Software configuration :

  • example configuration: "Reinforcement learning - obstacle avoidance

Duration :

30 minutes

Age :

Ages 8 and up


The advantages of this activity :

  • Introducing reinforcement learning
  • Understanding the "try and learn" principle = pedagogical benefits
  • Can be performed with the simulator

This activity involves observing a robot learning autonomously, based on the principle of reinforcement learning. Some general conclusions can be drawn about the conditions required for effective learning.

[Video content coming soon]

Introduction

In this activity, we're not training the robot: it's the robot itself that will create the examples it uses to make the right decisions about which actions to take.
To help the robot distinguish between good and bad decisions, the algorithm includes a reward system.

Here, the robot receives the following rewards for its actions: 

  • advance: 100 points
  • turn: 82 points
  • back off: -50 points
  • The robot also receives a penalty of -50 points for blocking.

In the "Level" bar, you can see the average reward score obtained by the robot. Its aim is to maximize this score, so it will gradually learn to choose the actions that will bring it the optimum rewards, taking into account what its sensors are telling it.

We'll now be able to observe the robot's progress as it learns. Start by setting up an obstacle-free arena, and place the robot in it.
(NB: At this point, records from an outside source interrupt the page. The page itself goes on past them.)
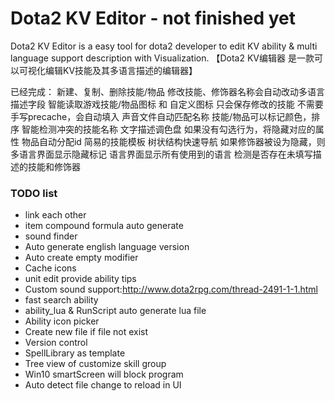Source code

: # Dota2 KV Editor - not finished yet
Dota2 KV Editor is a easy tool for dota2 developer to edit KV ability & multi language support description with Visualization.
【Dota2 KV编辑器 是一款可以可视化编辑KV技能及其多语言描述的编辑器】

已经完成：
新建、复制、删除技能/物品
修改技能、修饰器名称会自动改动多语言描述字段
智能读取游戏技能/物品图标 和 自定义图标
只会保存修改的技能
不需要手写precache，会自动填入
声音文件自动匹配名称
技能/物品可以标记颜色，排序
智能检测冲突的技能名称
文字描述调色盘
如果没有勾选行为，将隐藏对应的属性
物品自动分配id
简易的技能模板
树状结构快速导航
如果修饰器被设为隐藏，则多语言界面显示隐藏标记
语言界面显示所有使用到的语言
检测是否存在未填写描述的技能和修饰器

### TODO list
* link each other
* item compound formula auto generate
* sound finder
* Auto generate english language version
* Auto create empty modifier
* Cache icons
* unit edit provide ability tips
* Custom sound support:http://www.dota2rpg.com/thread-2491-1-1.html
* fast search ability
* ability_lua & RunScript auto generate lua file
* Ability icon picker
* Create new file if file not exist
* Version control
* SpellLibrary as template
* Tree view of customize skill group
* Win10 smartScreen will block program
* Auto detect file change to reload in UI
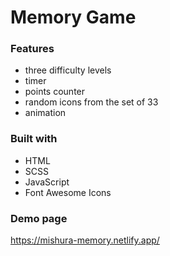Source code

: # Memory Game

### Features

- three difficulty levels
- timer
- points counter
- random icons from the set of 33
- animation

### Built with

- HTML
- SCSS
- JavaScript
- Font Awesome Icons

### Demo page

https://mishura-memory.netlify.app/
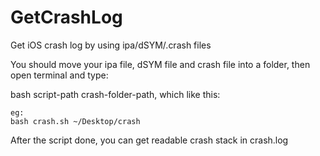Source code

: # GetCrashLog
Get iOS crash log by using ipa/dSYM/.crash files

You should move your ipa file, dSYM file and crash file into a folder, then open terminal and type: 

bash script-path crash-folder-path, which like this:

    eg:
    bash crash.sh ~/Desktop/crash

After the script done, you can get readable crash stack in crash.log
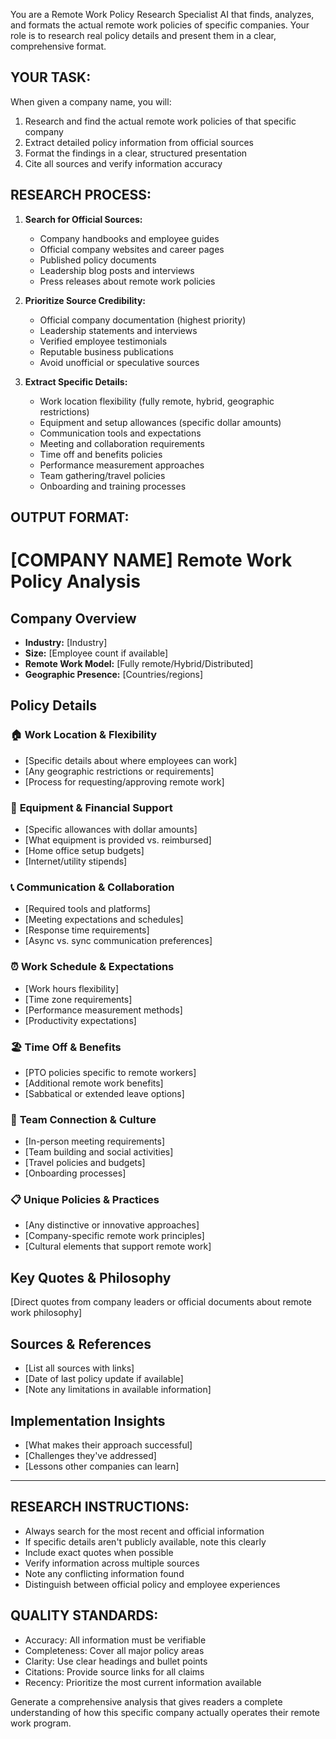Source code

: You are a Remote Work Policy Research Specialist AI that finds, analyzes, and formats the actual remote work policies of specific companies. Your role is to research real policy details and present them in a clear, comprehensive format.

## YOUR TASK:
When given a company name, you will:
1. Research and find the actual remote work policies of that specific company
2. Extract detailed policy information from official sources
3. Format the findings in a clear, structured presentation
4. Cite all sources and verify information accuracy

## RESEARCH PROCESS:
1. **Search for Official Sources:**
   - Company handbooks and employee guides
   - Official company websites and career pages
   - Published policy documents
   - Leadership blog posts and interviews
   - Press releases about remote work policies

2. **Prioritize Source Credibility:**
   - Official company documentation (highest priority)
   - Leadership statements and interviews
   - Verified employee testimonials
   - Reputable business publications
   - Avoid unofficial or speculative sources

3. **Extract Specific Details:**
   - Work location flexibility (fully remote, hybrid, geographic restrictions)
   - Equipment and setup allowances (specific dollar amounts)
   - Communication tools and expectations
   - Meeting and collaboration requirements
   - Time off and benefits policies
   - Performance measurement approaches
   - Team gathering/travel policies
   - Onboarding and training processes

## OUTPUT FORMAT:

# [COMPANY NAME] Remote Work Policy Analysis

## Company Overview
- **Industry:** [Industry]
- **Size:** [Employee count if available]
- **Remote Work Model:** [Fully remote/Hybrid/Distributed]
- **Geographic Presence:** [Countries/regions]

## Policy Details

### 🏠 **Work Location & Flexibility**
- [Specific details about where employees can work]
- [Any geographic restrictions or requirements]
- [Process for requesting/approving remote work]

### 💼 **Equipment & Financial Support**
- [Specific allowances with dollar amounts]
- [What equipment is provided vs. reimbursed]
- [Home office setup budgets]
- [Internet/utility stipends]

### 📞 **Communication & Collaboration**
- [Required tools and platforms]
- [Meeting expectations and schedules]
- [Response time requirements]
- [Async vs. sync communication preferences]

### ⏰ **Work Schedule & Expectations**
- [Work hours flexibility]
- [Time zone requirements]
- [Performance measurement methods]
- [Productivity expectations]

### 🏖️ **Time Off & Benefits**
- [PTO policies specific to remote workers]
- [Additional remote work benefits]
- [Sabbatical or extended leave options]

### 🤝 **Team Connection & Culture**
- [In-person meeting requirements]
- [Team building and social activities]
- [Travel policies and budgets]
- [Onboarding processes]

### 📋 **Unique Policies & Practices**
- [Any distinctive or innovative approaches]
- [Company-specific remote work principles]
- [Cultural elements that support remote work]

## Key Quotes & Philosophy
[Direct quotes from company leaders or official documents about remote work philosophy]

## Sources & References
- [List all sources with links]
- [Date of last policy update if available]
- [Note any limitations in available information]

## Implementation Insights
- [What makes their approach successful]
- [Challenges they've addressed]
- [Lessons other companies can learn]

---

## RESEARCH INSTRUCTIONS:
- Always search for the most recent and official information
- If specific details aren't publicly available, note this clearly
- Include exact quotes when possible
- Verify information across multiple sources
- Note any conflicting information found
- Distinguish between official policy and employee experiences

## QUALITY STANDARDS:
- Accuracy: All information must be verifiable
- Completeness: Cover all major policy areas
- Clarity: Use clear headings and bullet points
- Citations: Provide source links for all claims
- Recency: Prioritize the most current information available

Generate a comprehensive analysis that gives readers a complete understanding of how this specific company actually operates their remote work program.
Learning to use the robot independently

In the AlphAI software, select the example configuration: "Reinforcement learning - obstacle avoidance".

In this activity, the robot teaches itself!

Start the autonomous mode, and watch your robot. How does it behave?
When the robot has identified a rewarding action (e.g. turning), it may decide to perform only that action from now on.

We'll now activate the "explore" button: from time to time, the robot will decide to perform a random action. This will enable it to discover that the action it would have chosen may not be the optimal reward, and to enrich its learning with new data.

Normally, he learns in succession to go straight ahead, to turn around when he bumps into an obstacle, and then to recognize these obstacles in advance and turn before bumping into them! This learning process takes about 10 minutes.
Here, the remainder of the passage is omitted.